Tuesday, October 17, 2023 - 11:00 to 12:00


Lab4 L4F01 Seminar Room


Seminar title: Don’t assume that you know me! The dangers of biological preconceptions and the fascinating diversity of life.


Dr. Octavio Ruben Salazar Moya, Research Scientist of Marine Science, King Abdullah University of Science and Technology (KAUST).


Climate change poses challenges that urgently require our attention. It threatens to result in major environmental alterations, endangering sensitive ecosystems, water availability, and ultimately food security. In order to ameliorate the effects of climate change, it is crucial that we have an understanding of the biology of the endangered organisms. However, most of our knowledge of biological systems stems from model organisms such as C. elegans, Drosophila or mice. It might be imprudent to assume that all organisms have equal capabilities and resort to the same metabolic pathways. After all, species have adapted to thrive in different environments, and in the process, they must have obtained and lost different functionalities that allow for their adaptation to diverse conditions. Thus, it is imperative to exercise caution when extrapolating knowledge from model organisms into emerging systems. This seminar aims to exemplify how the study of non-model organisms can surprise us, reshape, and question our understanding of biological systems. For this purpose, we will go through three case studies. The first one relates how the analysis of the genome of the coral Acropora loripes led to the identification of an amino acid biosynthesis pathway previously not described in animals, which was also found to be present throughout eukaryotes. The second case study explores the incredibly peculiar genomic organization of Symbiodinium microadriaticum, which shows a structural and genomic organization not found in any other organism. Lastly, we will examine what the study of one of the most salt tolerant plant species on the planet can reveal about salt tolerance mechanisms at a molecular and physiological level. After the seminar, attendees will leave with an understanding of the importance of developing non-model organisms and the necessity to approach them with as little preconceptions as possible, as life constantly surprises us and shows us that we still have much to learn.

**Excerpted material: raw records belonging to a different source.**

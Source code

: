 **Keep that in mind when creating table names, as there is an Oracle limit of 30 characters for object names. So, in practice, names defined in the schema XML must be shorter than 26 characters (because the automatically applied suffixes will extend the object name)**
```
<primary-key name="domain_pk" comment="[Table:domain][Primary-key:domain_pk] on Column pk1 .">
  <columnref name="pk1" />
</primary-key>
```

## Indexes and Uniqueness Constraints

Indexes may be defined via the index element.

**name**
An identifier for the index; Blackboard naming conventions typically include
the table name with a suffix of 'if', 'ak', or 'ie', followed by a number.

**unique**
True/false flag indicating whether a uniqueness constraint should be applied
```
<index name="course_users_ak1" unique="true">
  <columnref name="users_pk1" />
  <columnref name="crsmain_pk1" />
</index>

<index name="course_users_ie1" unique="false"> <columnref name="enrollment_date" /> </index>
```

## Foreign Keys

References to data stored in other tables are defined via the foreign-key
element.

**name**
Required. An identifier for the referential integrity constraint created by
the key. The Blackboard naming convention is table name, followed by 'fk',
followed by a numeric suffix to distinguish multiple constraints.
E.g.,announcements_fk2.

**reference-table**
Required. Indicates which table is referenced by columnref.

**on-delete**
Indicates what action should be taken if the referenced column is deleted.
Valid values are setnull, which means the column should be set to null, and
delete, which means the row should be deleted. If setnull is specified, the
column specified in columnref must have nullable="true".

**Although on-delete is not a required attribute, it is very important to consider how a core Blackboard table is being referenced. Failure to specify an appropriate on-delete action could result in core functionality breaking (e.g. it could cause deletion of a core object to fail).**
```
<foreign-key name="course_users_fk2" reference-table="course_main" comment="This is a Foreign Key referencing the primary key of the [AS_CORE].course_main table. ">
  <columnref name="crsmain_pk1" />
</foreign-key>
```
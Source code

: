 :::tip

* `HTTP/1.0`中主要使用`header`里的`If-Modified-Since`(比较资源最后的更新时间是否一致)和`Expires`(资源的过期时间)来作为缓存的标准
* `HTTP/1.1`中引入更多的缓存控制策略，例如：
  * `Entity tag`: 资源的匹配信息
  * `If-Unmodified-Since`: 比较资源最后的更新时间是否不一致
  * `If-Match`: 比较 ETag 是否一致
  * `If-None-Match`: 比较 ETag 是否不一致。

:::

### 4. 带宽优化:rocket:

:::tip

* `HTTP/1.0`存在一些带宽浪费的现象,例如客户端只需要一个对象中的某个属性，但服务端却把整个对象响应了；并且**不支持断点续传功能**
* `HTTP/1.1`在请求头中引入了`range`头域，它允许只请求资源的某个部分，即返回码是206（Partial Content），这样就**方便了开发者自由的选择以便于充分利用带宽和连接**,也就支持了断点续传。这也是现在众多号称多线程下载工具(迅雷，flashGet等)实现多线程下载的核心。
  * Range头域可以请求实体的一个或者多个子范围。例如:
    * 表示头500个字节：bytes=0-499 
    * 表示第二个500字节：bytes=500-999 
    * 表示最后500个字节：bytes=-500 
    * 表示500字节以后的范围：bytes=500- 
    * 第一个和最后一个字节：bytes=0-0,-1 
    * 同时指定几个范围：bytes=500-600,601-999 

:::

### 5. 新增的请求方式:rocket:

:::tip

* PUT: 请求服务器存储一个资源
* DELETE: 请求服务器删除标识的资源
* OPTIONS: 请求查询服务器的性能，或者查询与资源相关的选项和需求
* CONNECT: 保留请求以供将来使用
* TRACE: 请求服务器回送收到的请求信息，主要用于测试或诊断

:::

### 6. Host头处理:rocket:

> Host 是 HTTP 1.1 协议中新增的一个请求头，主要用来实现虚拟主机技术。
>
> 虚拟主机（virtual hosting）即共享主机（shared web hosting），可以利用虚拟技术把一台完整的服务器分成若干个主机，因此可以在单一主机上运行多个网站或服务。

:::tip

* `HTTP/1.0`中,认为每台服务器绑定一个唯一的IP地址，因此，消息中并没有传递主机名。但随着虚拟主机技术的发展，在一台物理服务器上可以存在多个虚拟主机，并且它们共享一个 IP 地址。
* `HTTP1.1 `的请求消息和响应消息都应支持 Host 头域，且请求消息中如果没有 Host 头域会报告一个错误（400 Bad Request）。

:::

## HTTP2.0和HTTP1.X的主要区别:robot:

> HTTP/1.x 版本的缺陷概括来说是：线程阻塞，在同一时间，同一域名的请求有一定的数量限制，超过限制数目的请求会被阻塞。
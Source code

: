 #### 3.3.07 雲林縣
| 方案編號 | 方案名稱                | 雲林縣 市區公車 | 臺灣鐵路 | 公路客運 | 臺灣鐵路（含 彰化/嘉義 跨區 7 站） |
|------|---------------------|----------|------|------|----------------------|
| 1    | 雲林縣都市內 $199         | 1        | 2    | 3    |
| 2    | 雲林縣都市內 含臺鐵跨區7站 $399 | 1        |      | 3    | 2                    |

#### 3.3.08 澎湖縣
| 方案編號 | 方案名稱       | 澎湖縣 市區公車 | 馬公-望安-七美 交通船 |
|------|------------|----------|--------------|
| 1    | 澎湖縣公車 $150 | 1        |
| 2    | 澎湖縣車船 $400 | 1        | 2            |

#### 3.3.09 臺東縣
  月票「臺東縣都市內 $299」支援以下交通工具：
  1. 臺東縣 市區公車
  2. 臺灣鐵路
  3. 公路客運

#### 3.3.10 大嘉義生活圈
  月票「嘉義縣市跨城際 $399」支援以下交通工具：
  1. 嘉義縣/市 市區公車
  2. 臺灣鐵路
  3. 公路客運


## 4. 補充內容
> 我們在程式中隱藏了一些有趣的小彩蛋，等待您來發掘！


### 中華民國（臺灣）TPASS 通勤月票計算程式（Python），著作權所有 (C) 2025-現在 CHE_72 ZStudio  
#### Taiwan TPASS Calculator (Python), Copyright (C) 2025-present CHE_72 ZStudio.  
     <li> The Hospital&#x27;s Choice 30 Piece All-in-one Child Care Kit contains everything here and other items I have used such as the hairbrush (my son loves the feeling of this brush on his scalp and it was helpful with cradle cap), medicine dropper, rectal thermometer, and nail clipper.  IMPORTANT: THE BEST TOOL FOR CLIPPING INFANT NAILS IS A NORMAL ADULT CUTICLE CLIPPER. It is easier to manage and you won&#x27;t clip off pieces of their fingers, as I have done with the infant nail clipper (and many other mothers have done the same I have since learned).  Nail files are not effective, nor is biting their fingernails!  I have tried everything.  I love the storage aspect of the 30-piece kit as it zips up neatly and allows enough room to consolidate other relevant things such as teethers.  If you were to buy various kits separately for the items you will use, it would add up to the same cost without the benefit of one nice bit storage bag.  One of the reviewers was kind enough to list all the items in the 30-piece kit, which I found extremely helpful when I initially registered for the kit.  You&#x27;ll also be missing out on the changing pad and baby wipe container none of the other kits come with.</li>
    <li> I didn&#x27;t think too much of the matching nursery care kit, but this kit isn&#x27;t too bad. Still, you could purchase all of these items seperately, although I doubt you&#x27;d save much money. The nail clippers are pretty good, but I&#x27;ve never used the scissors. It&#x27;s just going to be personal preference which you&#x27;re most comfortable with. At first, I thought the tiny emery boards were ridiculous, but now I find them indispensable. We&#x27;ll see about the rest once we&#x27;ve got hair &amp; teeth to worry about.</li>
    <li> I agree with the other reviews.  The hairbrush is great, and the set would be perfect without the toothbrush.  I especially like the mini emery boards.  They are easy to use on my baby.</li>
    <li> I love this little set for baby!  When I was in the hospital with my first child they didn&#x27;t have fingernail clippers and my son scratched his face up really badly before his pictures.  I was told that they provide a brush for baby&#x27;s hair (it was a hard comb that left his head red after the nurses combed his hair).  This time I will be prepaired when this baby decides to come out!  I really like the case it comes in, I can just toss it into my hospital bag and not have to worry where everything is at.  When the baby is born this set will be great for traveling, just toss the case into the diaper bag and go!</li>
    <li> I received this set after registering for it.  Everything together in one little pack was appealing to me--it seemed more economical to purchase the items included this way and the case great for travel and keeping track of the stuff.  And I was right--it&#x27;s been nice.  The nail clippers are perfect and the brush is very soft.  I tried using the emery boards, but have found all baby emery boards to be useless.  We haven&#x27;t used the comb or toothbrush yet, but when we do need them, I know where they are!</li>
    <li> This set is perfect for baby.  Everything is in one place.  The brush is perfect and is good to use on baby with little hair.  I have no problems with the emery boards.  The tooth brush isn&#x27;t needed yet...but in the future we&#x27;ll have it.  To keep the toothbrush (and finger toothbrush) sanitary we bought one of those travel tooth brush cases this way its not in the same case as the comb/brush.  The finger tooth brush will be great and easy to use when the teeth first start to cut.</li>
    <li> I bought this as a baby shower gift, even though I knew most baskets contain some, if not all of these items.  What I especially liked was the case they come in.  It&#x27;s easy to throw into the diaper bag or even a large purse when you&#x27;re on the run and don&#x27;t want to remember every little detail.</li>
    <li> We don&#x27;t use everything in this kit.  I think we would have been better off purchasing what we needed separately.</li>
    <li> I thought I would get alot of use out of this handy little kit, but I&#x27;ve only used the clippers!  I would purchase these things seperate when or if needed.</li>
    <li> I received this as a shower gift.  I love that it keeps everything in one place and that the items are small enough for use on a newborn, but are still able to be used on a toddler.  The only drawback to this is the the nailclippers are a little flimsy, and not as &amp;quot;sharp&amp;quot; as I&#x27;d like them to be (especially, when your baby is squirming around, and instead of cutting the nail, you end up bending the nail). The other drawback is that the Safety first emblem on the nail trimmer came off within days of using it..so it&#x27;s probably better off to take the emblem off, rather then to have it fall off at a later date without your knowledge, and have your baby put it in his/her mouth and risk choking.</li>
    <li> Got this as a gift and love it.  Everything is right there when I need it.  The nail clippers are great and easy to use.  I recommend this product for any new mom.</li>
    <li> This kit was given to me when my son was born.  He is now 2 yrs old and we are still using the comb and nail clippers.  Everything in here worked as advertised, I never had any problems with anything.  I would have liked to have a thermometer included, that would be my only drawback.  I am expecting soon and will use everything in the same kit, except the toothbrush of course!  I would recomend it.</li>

Dr. Salazar is a Research Scientist in the Coral Symbiomics Lab at King Abdullah University of Science and Technology in Thuwal, Saudi Arabia. He earned his Ph.D. in 2017, focusing on studying the mechanisms driving the salt tolerance of plant halophytes. Afterwards, he joined Professor Aranda’s laboratory, where he has dedicated himself to the study of corals and their peculiar dinoflagellate endosymbionts.

He is interested in understanding the biology of organisms that may contribute to the sustainability of humans and the environment. His research has primarily focused on the study of non-model organisms, as he thinks that we can find answers to important questions by looking at diverse forms of life. He has worked with Salicornia, one of the most salt tolerant plants on the planet, and studied corals and Symbiodiniaceae, trying to understand more about these crucial reef-forming organisms. By using a combination of -omics approaches such as genomics, transcriptomics, and proteomics, together with experimental validation, he has revealed key and distinctive molecular mechanisms of these organisms.

Salazar’s work aims towards environmental conservation and food security, which are increasingly threatened by climate change.